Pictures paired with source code
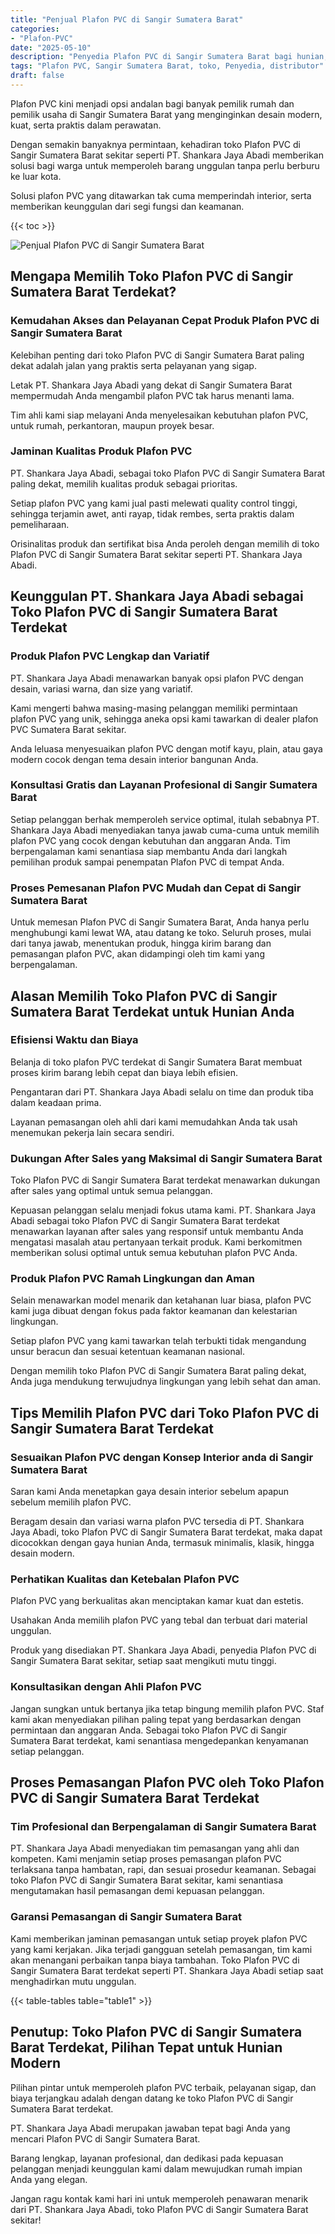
 ```yaml
---
title: "Penjual Plafon PVC di Sangir Sumatera Barat"
categories: 
- "Plafon-PVC"
date: "2025-05-10"
description: "Penyedia Plafon PVC di Sangir Sumatera Barat bagi hunian, kantor, dan gerai. Plafon berkualitas, beragam motif, pilihan warna menarik, dengan jasa penempatan dikerjakan oleh tim profesional dan jaminan resmi!|Layanan penyediaan Plafon PVC di Sangir Sumatera Barat bagi keperluan tempat tinggal, kantor, maupun toko, beserta produk berkualitas dan pemasangan oleh tenaga ahli profesional dan jaminan resmi.|Solusi Plafon PVC di Sangir Sumatera Barat yang andal bagi hunian, kantor, dan ritel, bersama material terbaik dan pemasangan dikerjakan oleh tim berpengalaman serta kepastian resmi.|Penyediaan Plafon PVC di Sangir Sumatera Barat untuk rumah, kantor, serta toko, beserta material terbaik dan instalasi dikerjakan oleh teknisi profesional, disertai dengan kepastian resmi.}"
tags: "Plafon PVC, Sangir Sumatera Barat, toko, Penyedia, distributor"
draft: false
---
```


Plafon PVC kini menjadi opsi andalan bagi banyak pemilik rumah dan pemilik usaha di Sangir Sumatera Barat yang menginginkan desain modern, kuat, serta praktis dalam perawatan.

Dengan semakin banyaknya permintaan, kehadiran toko Plafon PVC di Sangir Sumatera Barat sekitar seperti PT. Shankara Jaya Abadi memberikan solusi bagi warga untuk memperoleh barang unggulan tanpa perlu berburu ke luar kota.

Solusi plafon PVC yang ditawarkan tak cuma memperindah interior, serta memberikan keunggulan dari segi fungsi dan keamanan.

{{< toc >}}

![Penjual Plafon PVC di Sangir Sumatera Barat](/images/Plafon-PVC/Penjual-Plafon-PVC-di-Sangir-Sumatera-Barat.png)


## Mengapa Memilih Toko Plafon PVC di Sangir Sumatera Barat Terdekat?

### Kemudahan Akses dan Pelayanan Cepat Produk Plafon PVC di Sangir Sumatera Barat

Kelebihan penting dari toko Plafon PVC di Sangir Sumatera Barat paling dekat adalah jalan yang praktis serta pelayanan yang sigap.

Letak PT. Shankara Jaya Abadi yang dekat di Sangir Sumatera Barat mempermudah Anda mengambil plafon PVC tak harus menanti lama.

Tim ahli kami siap melayani Anda menyelesaikan kebutuhan plafon PVC, untuk rumah, perkantoran, maupun proyek besar.

### Jaminan Kualitas Produk Plafon PVC

PT. Shankara Jaya Abadi, sebagai toko Plafon PVC di Sangir Sumatera Barat paling dekat, memilih kualitas produk sebagai prioritas.

Setiap plafon PVC yang kami jual pasti melewati quality control tinggi, sehingga terjamin awet, anti rayap, tidak rembes, serta praktis dalam pemeliharaan.

Orisinalitas produk dan sertifikat bisa Anda peroleh dengan memilih di toko Plafon PVC di Sangir Sumatera Barat sekitar seperti PT. Shankara Jaya Abadi.

## Keunggulan PT. Shankara Jaya Abadi sebagai Toko Plafon PVC di Sangir Sumatera Barat Terdekat

### Produk Plafon PVC Lengkap dan Variatif

PT. Shankara Jaya Abadi menawarkan banyak opsi plafon PVC dengan desain, variasi warna, dan size yang variatif.

Kami mengerti bahwa masing-masing pelanggan memiliki permintaan plafon PVC yang unik, sehingga aneka opsi kami tawarkan di dealer plafon PVC Sumatera Barat sekitar.

Anda leluasa menyesuaikan plafon PVC dengan motif kayu, plain, atau gaya modern cocok dengan tema desain interior bangunan Anda.

### Konsultasi Gratis dan Layanan Profesional di Sangir Sumatera Barat

Setiap pelanggan berhak memperoleh service optimal, itulah sebabnya PT. Shankara Jaya Abadi menyediakan tanya jawab cuma-cuma untuk memilih plafon PVC yang cocok dengan kebutuhan dan anggaran Anda. Tim berpengalaman kami senantiasa siap membantu Anda dari langkah pemilihan produk sampai penempatan Plafon PVC di tempat Anda.

### Proses Pemesanan Plafon PVC Mudah dan Cepat di Sangir Sumatera Barat

Untuk memesan Plafon PVC di Sangir Sumatera Barat, Anda hanya perlu menghubungi kami lewat WA, atau datang ke toko. Seluruh proses, mulai dari tanya jawab, menentukan produk, hingga kirim barang dan pemasangan plafon PVC, akan didampingi oleh tim kami yang berpengalaman.

## Alasan Memilih Toko Plafon PVC di Sangir Sumatera Barat Terdekat untuk Hunian Anda

### Efisiensi Waktu dan Biaya

Belanja di toko plafon PVC terdekat di Sangir Sumatera Barat membuat proses kirim barang lebih cepat dan biaya lebih efisien.

Pengantaran dari PT. Shankara Jaya Abadi selalu on time dan produk tiba dalam keadaan prima.

Layanan pemasangan oleh ahli dari kami memudahkan Anda tak usah menemukan pekerja lain secara sendiri.

### Dukungan After Sales yang Maksimal di Sangir Sumatera Barat

Toko Plafon PVC di Sangir Sumatera Barat terdekat menawarkan dukungan after sales yang optimal untuk semua pelanggan.

Kepuasan pelanggan selalu menjadi fokus utama kami. PT. Shankara Jaya Abadi sebagai toko Plafon PVC di Sangir Sumatera Barat terdekat menawarkan layanan after sales yang responsif untuk membantu Anda mengatasi masalah atau pertanyaan terkait produk. Kami berkomitmen memberikan solusi optimal untuk semua kebutuhan plafon PVC Anda.

### Produk Plafon PVC Ramah Lingkungan dan Aman

Selain menawarkan model menarik dan ketahanan luar biasa, plafon PVC kami juga dibuat dengan fokus pada faktor keamanan dan kelestarian lingkungan.

Setiap plafon PVC yang kami tawarkan telah terbukti tidak mengandung unsur beracun dan sesuai ketentuan keamanan nasional.

Dengan memilih toko Plafon PVC di Sangir Sumatera Barat paling dekat, Anda juga mendukung terwujudnya lingkungan yang lebih sehat dan aman.

## Tips Memilih Plafon PVC dari Toko Plafon PVC di Sangir Sumatera Barat Terdekat

### Sesuaikan Plafon PVC dengan Konsep Interior anda di Sangir Sumatera Barat

Saran kami Anda menetapkan gaya desain interior sebelum apapun sebelum memilih plafon PVC.

Beragam desain dan variasi warna plafon PVC tersedia di PT. Shankara Jaya Abadi, toko Plafon PVC di Sangir Sumatera Barat terdekat, maka dapat dicocokkan dengan gaya hunian Anda, termasuk minimalis, klasik, hingga desain modern.

### Perhatikan Kualitas dan Ketebalan Plafon PVC

Plafon PVC yang berkualitas akan menciptakan kamar kuat dan estetis.

Usahakan Anda memilih plafon PVC yang tebal dan terbuat dari material unggulan.

Produk yang disediakan PT. Shankara Jaya Abadi, penyedia Plafon PVC di Sangir Sumatera Barat sekitar, setiap saat mengikuti mutu tinggi.

### Konsultasikan dengan Ahli Plafon PVC

Jangan sungkan untuk bertanya jika tetap bingung memilih plafon PVC. Staf kami akan menyediakan pilihan paling tepat yang berdasarkan dengan permintaan dan anggaran Anda. Sebagai toko Plafon PVC di Sangir Sumatera Barat terdekat, kami senantiasa mengedepankan kenyamanan setiap pelanggan.

## Proses Pemasangan Plafon PVC oleh Toko Plafon PVC di Sangir Sumatera Barat Terdekat

### Tim Profesional dan Berpengalaman di Sangir Sumatera Barat

PT. Shankara Jaya Abadi menyediakan tim pemasangan yang ahli dan kompeten. Kami menjamin setiap proses pemasangan plafon PVC terlaksana tanpa hambatan, rapi, dan sesuai prosedur keamanan. Sebagai toko Plafon PVC di Sangir Sumatera Barat sekitar, kami senantiasa mengutamakan hasil pemasangan demi kepuasan pelanggan.

### Garansi Pemasangan di Sangir Sumatera Barat

Kami memberikan jaminan pemasangan untuk setiap proyek plafon PVC yang kami kerjakan. Jika terjadi gangguan setelah pemasangan, tim kami akan menangani perbaikan tanpa biaya tambahan. Toko Plafon PVC di Sangir Sumatera Barat terdekat seperti PT. Shankara Jaya Abadi setiap saat menghadirkan mutu unggulan.

{{< table-tables table="table1" >}}

## Penutup: Toko Plafon PVC di Sangir Sumatera Barat Terdekat, Pilihan Tepat untuk Hunian Modern

Pilihan pintar untuk memperoleh plafon PVC terbaik, pelayanan sigap, dan biaya terjangkau adalah dengan datang ke toko Plafon PVC di Sangir Sumatera Barat terdekat.

PT. Shankara Jaya Abadi merupakan jawaban tepat bagi Anda yang mencari Plafon PVC di Sangir Sumatera Barat.

Barang lengkap, layanan profesional, dan dedikasi pada kepuasan pelanggan menjadi keunggulan kami dalam mewujudkan rumah impian Anda yang elegan.

Jangan ragu kontak kami hari ini untuk memperoleh penawaran menarik dari PT. Shankara Jaya Abadi, toko Plafon PVC di Sangir Sumatera Barat sekitar!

(Exercise aim):
Each line of the data that holds "tidak" should be copied.

(Result below):
Setiap plafon PVC yang kami jual pasti melewati quality control tinggi, sehingga terjamin awet, anti rayap, tidak rembes, serta praktis dalam pemeliharaan.
Setiap plafon PVC yang kami tawarkan telah terbukti tidak mengandung unsur beracun dan sesuai ketentuan keamanan nasional.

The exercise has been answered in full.